The Patek Phillipe Museum

On Wednesday I visited Switzerland to go to the office of Antima, who manufacture watches for Burberry. On the first day of the trip, I had some spare time in Geneva so decided to visit the Museum of Patek Phillipe watches. A brief history [from the official website]:

“On May 1st, 1839 two Polish immigrants, Antoni Patek (Businessman) and Franciszek Czapek (Watchmaker) joined forces to found « Patek, Czapek & Cie » in Geneva. In 1844, Mr. Patek met the French watchmaker, Mr. Adrien Philippe in Paris where the latter presented his pioneering  stem winding and setting system by the crown. In 1845 when Czapek decided to leave the company and to continue his activity on his own, the company name changed for « Patek & Cie ». Later on, in 1851 when Mr. Philippe officially associated with the company, it  was rebaptised « Patek Philippe & Cie », before changing once more in 1901 for « Ancienne Manufacture d’Horlogerie Patek Philippe & Cie, S.A. ». In 1932, the company was purchased by Charles and Jean Stern, two brothers owners of a fine dial manufacture in Geneva. Since then, « Patek Philippe S.A. » remains a family owned firm. In 2009 the company presidency was officially transmitted from the 3rd to the 4th generation : Mr. Thierry Stern became president and his father Mr. Philippe Stern, Honorary president.”

The collection at the museum contains not only Patek Phillipe watches, but also a good range of general historical watches. It is interesting to see how watches moved from being pieces that denoted only the hours, to the chronographs and extended editions that are available today. Patek Phillipe themselves invented the self winding system for watches – prior to this, all timepieces required a separate key to be carried in order to wind them up daily to keep them going. This is why when people are seen to be wearing pocket watches in historical imagery, the chain usually has two sections – one for the watch and one for the key. In the late 1800s, the enamel painting technique became very much in Vogue, as watches became more a symbol of status and wealth than actual items for telling the time.

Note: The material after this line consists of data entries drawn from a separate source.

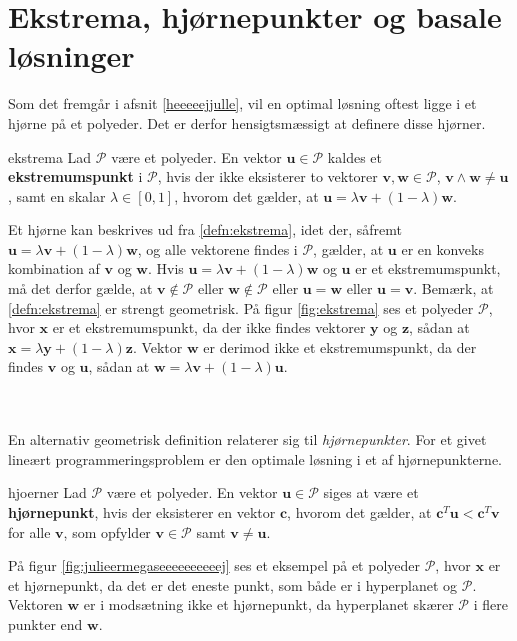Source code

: \section{Ekstrema, hjørnepunkter og basale løsninger}
%
Som det fremgår i afsnit \ref{heeeeejjulle}, vil en optimal løsning oftest ligge i et hjørne på et polyeder.
Det er derfor hensigtsmæssigt at definere disse hjørner.
%
\begin{defn}{}{ekstrema}
Lad $\mathcal{P}$ være et polyeder. 
En vektor $\mathbf{u} \in \mathcal{P}$ kaldes et \textbf{ekstremumspunkt} i $\mathcal{P}$, hvis der ikke eksisterer to vektorer $\mathbf{v},\mathbf{w} \in \mathcal{P}$, $\mathbf{v} \land \mathbf{w} \neq \mathbf{u}$, samt en skalar $\lambda \in [0,1]$, hvorom det gælder, at $\mathbf{u}=\lambda\mathbf{v}+(1-\lambda)\textbf{w}$.
\end{defn}
\noindent
%
Et hjørne kan beskrives ud fra \ref{defn:ekstrema}, idet der, såfremt $\mathbf{u}=\lambda\mathbf{v}+(1-\lambda) \mathbf{w}$, og alle vektorene findes i $\mathcal{P}$, gælder, at $\mathbf{u}$ er en konveks kombination af $\mathbf{v}$ og $\mathbf{w}$.
Hvis $\mathbf{u}=\lambda \mathbf{v}+(1-\lambda) \textbf{w}$ og $\mathbf{u}$ er et ekstremumspunkt, må det derfor gælde, at $\mathbf{v}\notin \mathcal{P}$ eller $\mathbf{w}\notin \mathcal{P}$ eller $\mathbf{u}=\mathbf{w}$ eller $\mathbf{u}=\mathbf{v}$.
Bemærk, at \ref{defn:ekstrema} er strengt geometrisk. 
På figur \ref{fig:ekstrema} ses et polyeder $\mathcal{P}$, hvor $\textbf{x}$ er et ekstremumspunkt, da der ikke findes vektorer $\textbf{y}$ og $\textbf{z}$, sådan at $\mathbf{x}=\lambda\mathbf{y}+(1-\lambda) \mathbf{z}$.
Vektor $\textbf{w}$ er derimod ikke et ekstremumspunkt, da der findes $\textbf{v}$ og $\textbf{u}$, sådan at $\mathbf{w}=\lambda\mathbf{v}+(1-\lambda)\textbf{u}$.
%

\\\\
%
En alternativ geometrisk definition relaterer sig til \textit{hjørnepunkter}.
For et givet lineært programmeringsproblem er den optimale løsning i et af hjørnepunkterne.
%
\begin{defn}{}{hjoerner}
Lad $\mathcal{P}$ være et polyeder. 
En vektor $\mathbf{u}\in \mathcal{P}$ siges at være et \textbf{hjørnepunkt}, hvis der eksisterer en vektor $\mathbf{c}$, hvorom det gælder, at $\mathbf{c}^T\mathbf{u}<\mathbf{c}^T\mathbf{v}$ for alle $\mathbf{v}$, som opfylder $\mathbf{v} \in \mathcal{P}$ samt $\mathbf{v}\neq\mathbf{u}$.
\end{defn}
\noindent
%
På figur \ref{fig:julieermegaseeeeeeeeeej} ses et eksempel på et polyeder $\mathcal{P}$, hvor $\textbf{x}$ er et hjørnepunkt, da det er det eneste punkt, som både er i hyperplanet og $\mathcal{P}$.
Vektoren $\textbf{w}$ er i modsætning ikke et hjørnepunkt, da hyperplanet skærer $\mathcal{P}$ i flere punkter end $\mathbf{w}$.
%

\\\\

Wrist watches only became popular in the early 1900s, but were mainly the preserve of women, and not seen as manly at all. However, during the First World War there was a move towards wrist watches for men, as soliders’ found a pocket watch to cumbersome and impractical to use during battle. In the present day of course, men are rarely seen to be wearing pocket watches. It will be interesting to see what happens to the humble watch as mobile phones, iPads and other electronic equipment all become the first port of call for obtaining the time. I have seen an ‘app’ that actually gives your iPod/iPhone etc a clock face, removing the need to carry a separate watch at all.

The Patek Phillipe Museum is in Geneva, Rue des Vieux-Grenadiers 7, Switzerland.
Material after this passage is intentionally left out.